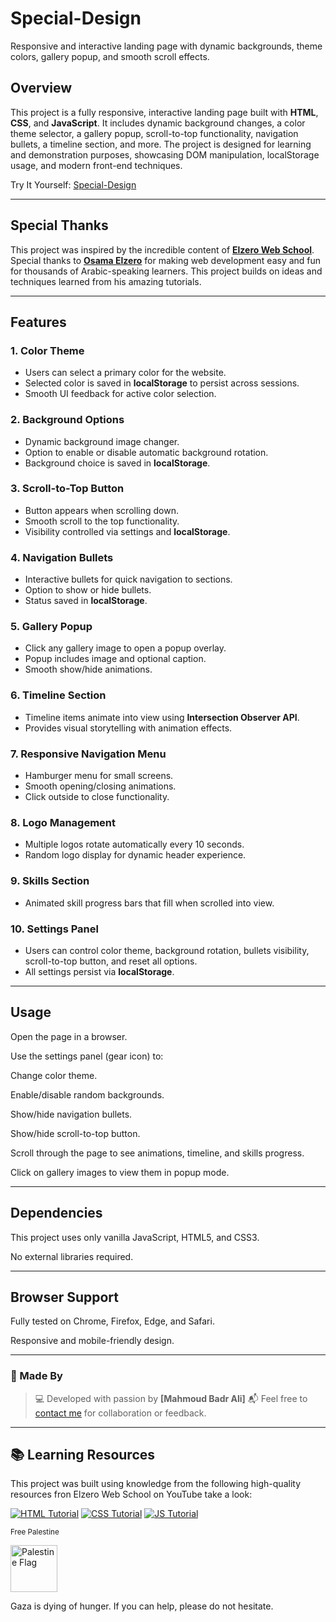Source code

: # Special-Design
Responsive and interactive landing page with dynamic backgrounds, theme colors, gallery popup, and smooth scroll effects.

## Overview
This project is a fully responsive, interactive landing page built with **HTML**, **CSS**, and **JavaScript**. It includes dynamic background changes, a color theme selector, a gallery popup, scroll-to-top functionality, navigation bullets, a timeline section, and more. The project is designed for learning and demonstration purposes, showcasing DOM manipulation, localStorage usage, and modern front-end techniques.

Try It Yourself: [Special-Design]()

---

## Special Thanks

This project was inspired by the incredible content of [**Elzero Web School**](https://www.youtube.com/@ElzeroWebSchool).
Special thanks to [**Osama Elzero**](https://www.facebook.com/OsElzero/) for making web development easy and fun for thousands of Arabic-speaking learners. This project builds on ideas and techniques learned from his amazing tutorials.

---

## Features

### 1. Color Theme
- Users can select a primary color for the website.
- Selected color is saved in **localStorage** to persist across sessions.
- Smooth UI feedback for active color selection.

### 2. Background Options
- Dynamic background image changer.
- Option to enable or disable automatic background rotation.
- Background choice is saved in **localStorage**.

### 3. Scroll-to-Top Button
- Button appears when scrolling down.
- Smooth scroll to the top functionality.
- Visibility controlled via settings and **localStorage**.

### 4. Navigation Bullets
- Interactive bullets for quick navigation to sections.
- Option to show or hide bullets.
- Status saved in **localStorage**.

### 5. Gallery Popup
- Click any gallery image to open a popup overlay.
- Popup includes image and optional caption.
- Smooth show/hide animations.

### 6. Timeline Section
- Timeline items animate into view using **Intersection Observer API**.
- Provides visual storytelling with animation effects.

### 7. Responsive Navigation Menu
- Hamburger menu for small screens.
- Smooth opening/closing animations.
- Click outside to close functionality.

### 8. Logo Management
- Multiple logos rotate automatically every 10 seconds.
- Random logo display for dynamic header experience.

### 9. Skills Section
- Animated skill progress bars that fill when scrolled into view.

### 10. Settings Panel
- Users can control color theme, background rotation, bullets visibility, scroll-to-top button, and reset all options.
- All settings persist via **localStorage**.

---

## Usage

Open the page in a browser.

Use the settings panel (gear icon) to:

Change color theme.

Enable/disable random backgrounds.

Show/hide navigation bullets.

Show/hide scroll-to-top button.

Scroll through the page to see animations, timeline, and skills progress.

Click on gallery images to view them in popup mode.

---

## Dependencies

This project uses only vanilla JavaScript, HTML5, and CSS3.

No external libraries required.

---

## Browser Support

Fully tested on Chrome, Firefox, Edge, and Safari.

Responsive and mobile-friendly design.

---

### 👤 Made By

> 💻 Developed with passion by **\[Mahmoud Badr Ali]**
> 📬 Feel free to [contact me](mailto:mahmoudbadrali15@gmail.com) for collaboration or feedback.

---

## 📚 Learning Resources  
This project was built using knowledge from the following high-quality resources fron Elzero Web School on YouTube take a look:

[![HTML Tutorial](https://img.icons8.com/color/48/000000/html-5.png)](https://www.youtube.com/watch?v=6QAELgirvjs&list=PLDoPjvoNmBAw_t_XWUFbBX-c9MafPk9ji)
[![CSS Tutorial](https://img.icons8.com/color/48/000000/css3.png)](https://www.youtube.com/watch?v=X1ulCwyhCVM&list=PLDoPjvoNmBAzjsz06gkzlSrlev53MGIKe)
[![JS Tutorial](https://img.icons8.com/color/48/000000/javascript.png)](https://www.youtube.com/watch?v=MAauLwSHO6Y&list=PLDoPjvoNmBAx3kiplQR_oeDqLDBUDYwVv)

<sub style="vertical-align: middle;">Free Palestine</sub>
<p align="left">
  <img src="https://upload.wikimedia.org/wikipedia/commons/0/00/Flag_of_Palestine.svg" alt="Palestine Flag" width="75" style="vertical-align: middle; margin-right: 10px;"/>
</p>
Gaza is dying of hunger. If you can help, please do not hesitate.
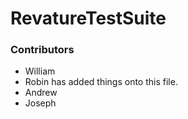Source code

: # RevatureTestSuite
### Contributors

* William
* Robin has added things onto this file.
* Andrew
* Joseph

● ● ●

Everything from the line holding "Click on gallery" through the last line of the listing should be written out exactly, except for the pictures.

Click on gallery images to view them in popup mode.

---

## Dependencies

This project uses only vanilla JavaScript, HTML5, and CSS3.

No external libraries required.

---

## Browser Support

Fully tested on Chrome, Firefox, Edge, and Safari.

Responsive and mobile-friendly design.

---

### 👤 Made By

> 💻 Developed with passion by **\[Mahmoud Badr Ali]**
> 📬 Feel free to [contact me](mailto:mahmoudbadrali15@gmail.com) for collaboration or feedback.

---

## 📚 Learning Resources  
This project was built using knowledge from the following high-quality resources fron Elzero Web School on YouTube take a look:

[![HTML Tutorial](https://img.icons8.com/color/48/000000/html-5.png)](https://www.youtube.com/watch?v=6QAELgirvjs&list=PLDoPjvoNmBAw_t_XWUFbBX-c9MafPk9ji)
[![CSS Tutorial](https://img.icons8.com/color/48/000000/css3.png)](https://www.youtube.com/watch?v=X1ulCwyhCVM&list=PLDoPjvoNmBAzjsz06gkzlSrlev53MGIKe)
[![JS Tutorial](https://img.icons8.com/color/48/000000/javascript.png)](https://www.youtube.com/watch?v=MAauLwSHO6Y&list=PLDoPjvoNmBAx3kiplQR_oeDqLDBUDYwVv)

<sub style="vertical-align: middle;">Free Palestine</sub>
<p align="left">
  <img src="https://upload.wikimedia.org/wikipedia/commons/0/00/Flag_of_Palestine.svg" alt="Palestine Flag" width="75" style="vertical-align: middle; margin-right: 10px;"/>
</p>
Gaza is dying of hunger. If you can help, please do not hesitate.
Source code

: # RevatureTestSuite
### Contributors

* William
* Robin has added things onto this file.
* Andrew
* Joseph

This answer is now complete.